In screens involving two experimental arms, control and treatment groups, different comparisons are required to properly interpret screen performance and biological dependencies17. Initial-to-final comparisons are suited for assessing screen performance, including expected behavior of essential genes and non-targeting controls. Comparison of the endpoint of the control group (DMSO) with the initial time point allows identification of genes required for the growth and fitness of resistant cells in the absence of drug pressure. In contrast, comparison of two endpoint samples, drug-treated (Taxol) and control (DMSO), reveals the specific genes that were required for resistance to the drug rather than general fitness. It should be noted that direct comparison of the two endpoint samples leads to a skewed distribution of essential gene controls, as they are required for survival in both groups. An alternative visualization method might be the Volcano plot, which displays log2 fold changes together with significance values, enabling identification of significantly depleted genes. Once the candidate genes are identified, normalized sgRNA counts and visualization plots are useful to decide on the best-performing sgRNAs for downstream validation assays. For the EPIKOL screen, we recommend prioritizing candidate genes supported by the concordant behavior of at least 6 out of 10 sgRNAs, as this provides greater confidence in gene-level effects.

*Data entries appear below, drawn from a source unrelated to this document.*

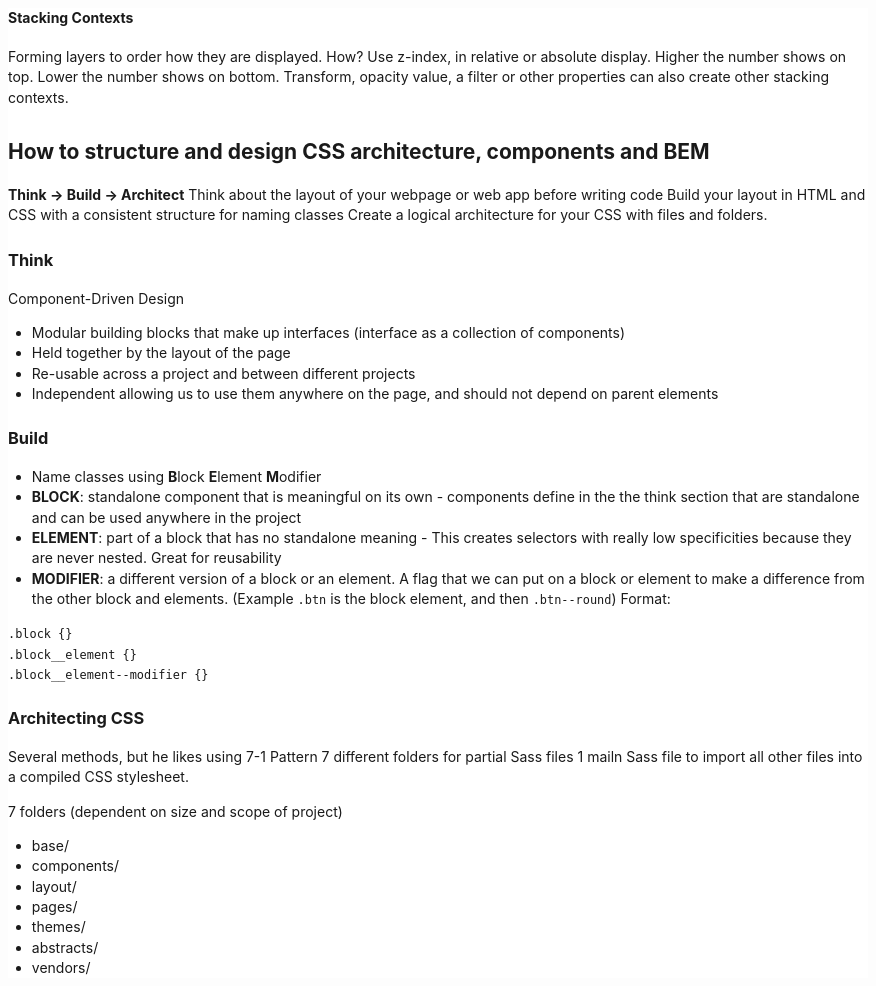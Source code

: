 #### Stacking Contexts
Forming layers to order how they are displayed.
How?
Use z-index, in relative or absolute display. Higher the number shows on top. Lower the number shows on bottom.
Transform, opacity value, a filter or other properties can also create other stacking contexts.

## How to structure and design CSS architecture, components and BEM

**Think -> Build -> Architect**
Think about the layout of your webpage or web app before writing code
Build your layout in HTML and CSS with a consistent structure for naming classes
Create a logical architecture for your CSS with files and folders.

### Think
Component-Driven Design
- Modular building blocks that make up interfaces (interface as a collection of components)
- Held together by the layout of the page
- Re-usable across a project and between different projects
- Independent allowing us to use them anywhere on the page, and should not depend on parent elements

### Build
- Name classes using **B**lock **E**lement **M**odifier
- **BLOCK**: standalone component that is meaningful on its own - components define in the the think section that are standalone and can be used anywhere in the project
- **ELEMENT**: part of a block that has no standalone meaning - This creates selectors with really low specificities because they are never nested. Great for reusability 
- **MODIFIER**: a different version of a block or an element. A flag that we can put on a block or element to make a difference from the other block and elements. (Example `.btn` is the block element, and then `.btn--round`)
Format:
```
.block {}
.block__element {}
.block__element--modifier {}
```

### Architecting CSS

Several methods, but he likes using 7-1 Pattern
7 different folders for partial Sass files
1 mailn Sass file to import all other files into a compiled CSS stylesheet.

7 folders (dependent on size and scope of project)
- base/
- components/
- layout/
- pages/
- themes/
- abstracts/
- vendors/

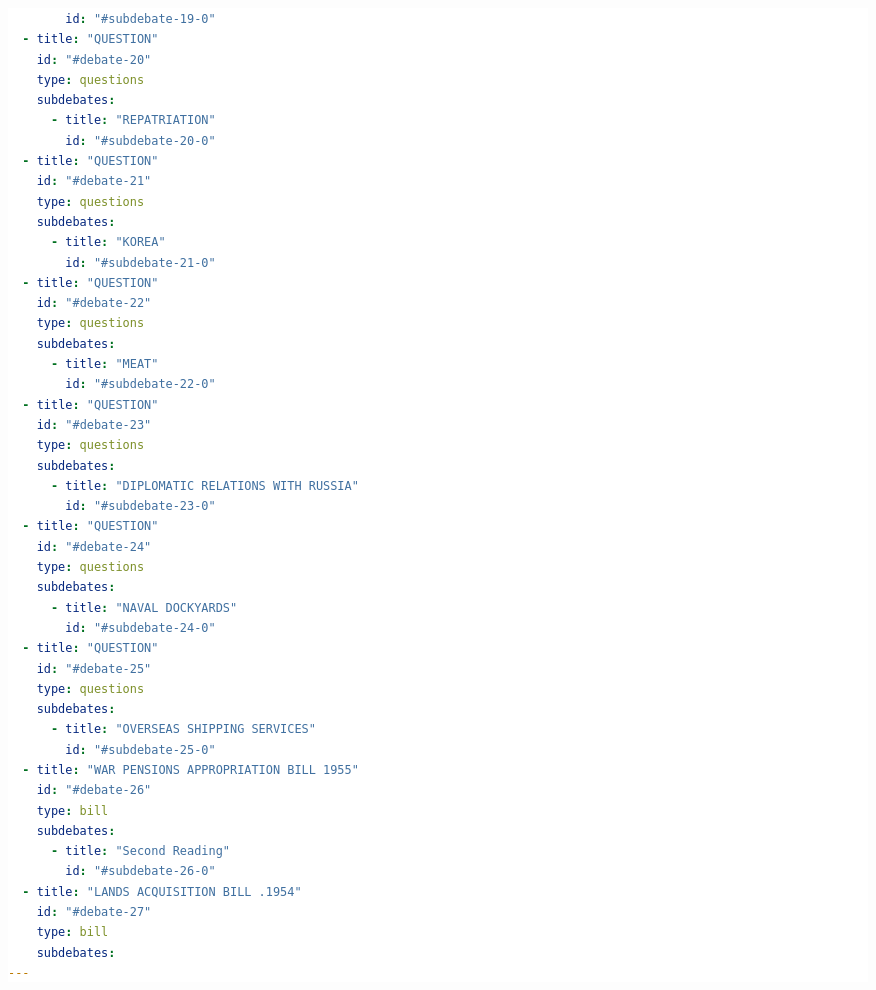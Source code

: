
 ```yaml
        id: "#subdebate-19-0"
  - title: "QUESTION"
    id: "#debate-20"
    type: questions
    subdebates:
      - title: "REPATRIATION"
        id: "#subdebate-20-0"
  - title: "QUESTION"
    id: "#debate-21"
    type: questions
    subdebates:
      - title: "KOREA"
        id: "#subdebate-21-0"
  - title: "QUESTION"
    id: "#debate-22"
    type: questions
    subdebates:
      - title: "MEAT"
        id: "#subdebate-22-0"
  - title: "QUESTION"
    id: "#debate-23"
    type: questions
    subdebates:
      - title: "DIPLOMATIC RELATIONS WITH RUSSIA"
        id: "#subdebate-23-0"
  - title: "QUESTION"
    id: "#debate-24"
    type: questions
    subdebates:
      - title: "NAVAL DOCKYARDS"
        id: "#subdebate-24-0"
  - title: "QUESTION"
    id: "#debate-25"
    type: questions
    subdebates:
      - title: "OVERSEAS SHIPPING SERVICES"
        id: "#subdebate-25-0"
  - title: "WAR PENSIONS APPROPRIATION BILL 1955"
    id: "#debate-26"
    type: bill
    subdebates:
      - title: "Second Reading"
        id: "#subdebate-26-0"
  - title: "LANDS ACQUISITION BILL .1954"
    id: "#debate-27"
    type: bill
    subdebates:
---
```

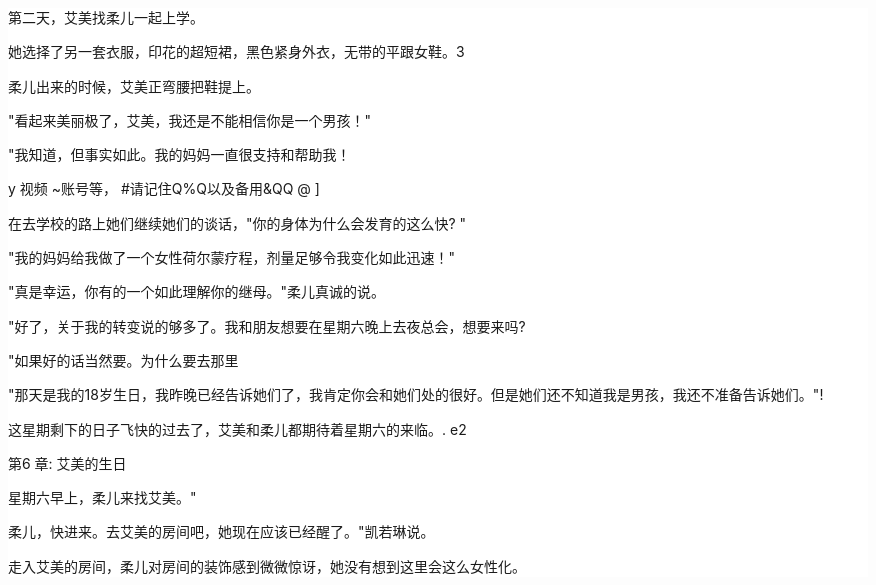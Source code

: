

第二天，艾美找柔儿一起上学。



她选择了另一套衣服，印花的超短裙，黑色紧身外衣，无带的平跟女鞋。3





柔儿出来的时候，艾美正弯腰把鞋提上。





"看起来美丽极了，艾美，我还是不能相信你是一个男孩！"





"我知道，但事实如此。我的妈妈一直很支持和帮助我！

y 视频 ~账号等， #请记住Q%Q以及备用&QQ @ ]



在去学校的路上她们继续她们的谈话，"你的身体为什么会发育的这么快? "



"我的妈妈给我做了一个女性荷尔蒙疗程，剂量足够令我变化如此迅速！"



"真是幸运，你有的一个如此理解你的继母。"柔儿真诚的说。





"好了，关于我的转变说的够多了。我和朋友想要在星期六晚上去夜总会，想要来吗?





"如果好的话当然要。为什么要去那里





"那天是我的18岁生日，我昨晚已经告诉她们了，我肯定你会和她们处的很好。但是她们还不知道我是男孩，我还不准备告诉她们。"!



这星期剩下的日子飞快的过去了，艾美和柔儿都期待着星期六的来临。. e2



第6 章: 艾美的生日



星期六早上，柔儿来找艾美。"



柔儿，快进来。去艾美的房间吧，她现在应该已经醒了。"凯若琳说。





走入艾美的房间，柔儿对房间的装饰感到微微惊讶，她没有想到这里会这么女性化。
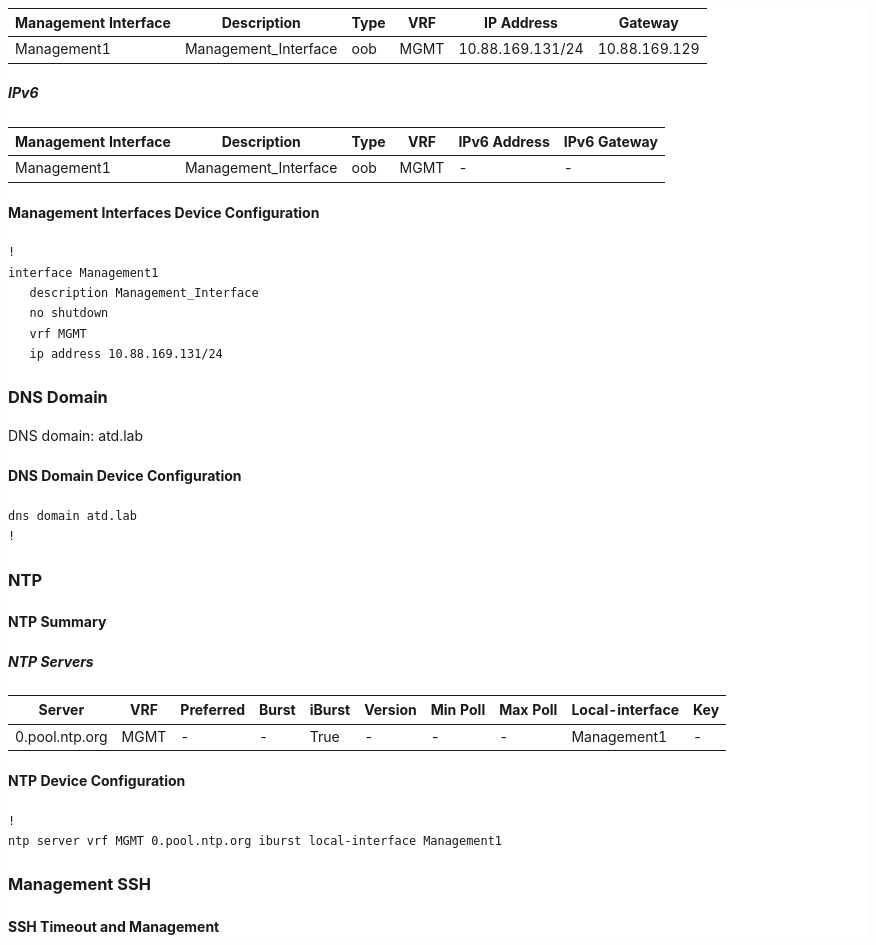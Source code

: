 | Management Interface | Description | Type | VRF | IP Address | Gateway |
| -------------------- | ----------- | ---- | --- | ---------- | ------- |
| Management1 | Management_Interface | oob | MGMT | 10.88.169.131/24 | 10.88.169.129 |

##### IPv6

| Management Interface | Description | Type | VRF | IPv6 Address | IPv6 Gateway |
| -------------------- | ----------- | ---- | --- | ------------ | ------------ |
| Management1 | Management_Interface | oob | MGMT | - | - |

#### Management Interfaces Device Configuration

```eos
!
interface Management1
   description Management_Interface
   no shutdown
   vrf MGMT
   ip address 10.88.169.131/24
```

### DNS Domain

DNS domain: atd.lab

#### DNS Domain Device Configuration

```eos
dns domain atd.lab
!
```

### NTP

#### NTP Summary

##### NTP Servers

| Server | VRF | Preferred | Burst | iBurst | Version | Min Poll | Max Poll | Local-interface | Key |
| ------ | --- | --------- | ----- | ------ | ------- | -------- | -------- | --------------- | --- |
| 0.pool.ntp.org | MGMT | - | - | True | - | - | - | Management1 | - |

#### NTP Device Configuration

```eos
!
ntp server vrf MGMT 0.pool.ntp.org iburst local-interface Management1
```

### Management SSH

#### SSH Timeout and Management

Here, we provide an optimized protocol for performing EPIKOL screening on Taxol-resistant cell lines that have upregulated ABCB1 and exhibited MDR phenotype. This protocol is broadly applicable to any chemoresistant model that displays cross-resistance to puromycin or other selection antibiotics, thereby enabling CRISPR screening in these cells. Practical guidance for the most common technical challenges encountered across all protocol steps is provided in Supplementary Table 1.